WHAT YOU HAVE TO DO
Which lines below hold the word "misc"? Copy all of them.

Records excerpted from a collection
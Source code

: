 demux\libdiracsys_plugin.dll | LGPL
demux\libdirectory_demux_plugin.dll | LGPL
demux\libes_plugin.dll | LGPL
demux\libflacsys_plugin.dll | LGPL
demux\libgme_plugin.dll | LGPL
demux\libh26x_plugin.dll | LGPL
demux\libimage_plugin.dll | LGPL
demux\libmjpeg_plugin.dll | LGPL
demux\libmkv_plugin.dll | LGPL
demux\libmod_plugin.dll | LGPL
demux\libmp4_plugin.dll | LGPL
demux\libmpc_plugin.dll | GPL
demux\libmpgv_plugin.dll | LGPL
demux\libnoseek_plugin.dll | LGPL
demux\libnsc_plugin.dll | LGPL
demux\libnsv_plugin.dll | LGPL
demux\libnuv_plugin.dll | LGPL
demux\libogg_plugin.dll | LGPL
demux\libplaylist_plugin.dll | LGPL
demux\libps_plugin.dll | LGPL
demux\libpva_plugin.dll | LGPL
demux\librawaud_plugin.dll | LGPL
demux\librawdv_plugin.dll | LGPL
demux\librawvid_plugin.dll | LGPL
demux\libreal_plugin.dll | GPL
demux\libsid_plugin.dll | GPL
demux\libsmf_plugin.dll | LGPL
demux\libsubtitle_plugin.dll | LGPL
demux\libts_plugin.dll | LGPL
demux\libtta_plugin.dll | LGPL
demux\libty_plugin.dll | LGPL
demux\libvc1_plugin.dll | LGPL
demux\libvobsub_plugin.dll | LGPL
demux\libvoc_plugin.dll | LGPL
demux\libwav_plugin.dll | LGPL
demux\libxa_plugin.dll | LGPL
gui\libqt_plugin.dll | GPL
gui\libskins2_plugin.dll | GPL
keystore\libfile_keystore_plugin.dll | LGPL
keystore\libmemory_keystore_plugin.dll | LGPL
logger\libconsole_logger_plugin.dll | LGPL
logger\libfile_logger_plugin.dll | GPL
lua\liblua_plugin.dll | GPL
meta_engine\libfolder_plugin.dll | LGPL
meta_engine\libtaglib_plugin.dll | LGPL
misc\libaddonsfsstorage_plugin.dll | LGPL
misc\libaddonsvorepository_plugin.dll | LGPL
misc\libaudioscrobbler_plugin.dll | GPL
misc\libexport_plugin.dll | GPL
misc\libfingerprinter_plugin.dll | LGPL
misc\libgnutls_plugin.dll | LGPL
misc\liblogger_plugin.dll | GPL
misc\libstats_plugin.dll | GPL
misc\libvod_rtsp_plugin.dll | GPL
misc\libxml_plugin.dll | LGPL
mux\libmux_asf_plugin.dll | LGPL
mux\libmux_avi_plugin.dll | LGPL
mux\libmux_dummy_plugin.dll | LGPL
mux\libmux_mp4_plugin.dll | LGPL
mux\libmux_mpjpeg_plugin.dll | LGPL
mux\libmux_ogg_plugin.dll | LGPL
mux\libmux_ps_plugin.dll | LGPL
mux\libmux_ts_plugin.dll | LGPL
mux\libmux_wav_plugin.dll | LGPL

EXERCISE OUTPUT
misc\libaddonsfsstorage_plugin.dll | LGPL
misc\libaddonsvorepository_plugin.dll | LGPL
misc\libaudioscrobbler_plugin.dll | GPL
misc\libexport_plugin.dll | GPL
misc\libfingerprinter_plugin.dll | LGPL
misc\libgnutls_plugin.dll | LGPL
misc\liblogger_plugin.dll | GPL
misc\libstats_plugin.dll | GPL
misc\libvod_rtsp_plugin.dll | GPL
misc\libxml_plugin.dll | LGPL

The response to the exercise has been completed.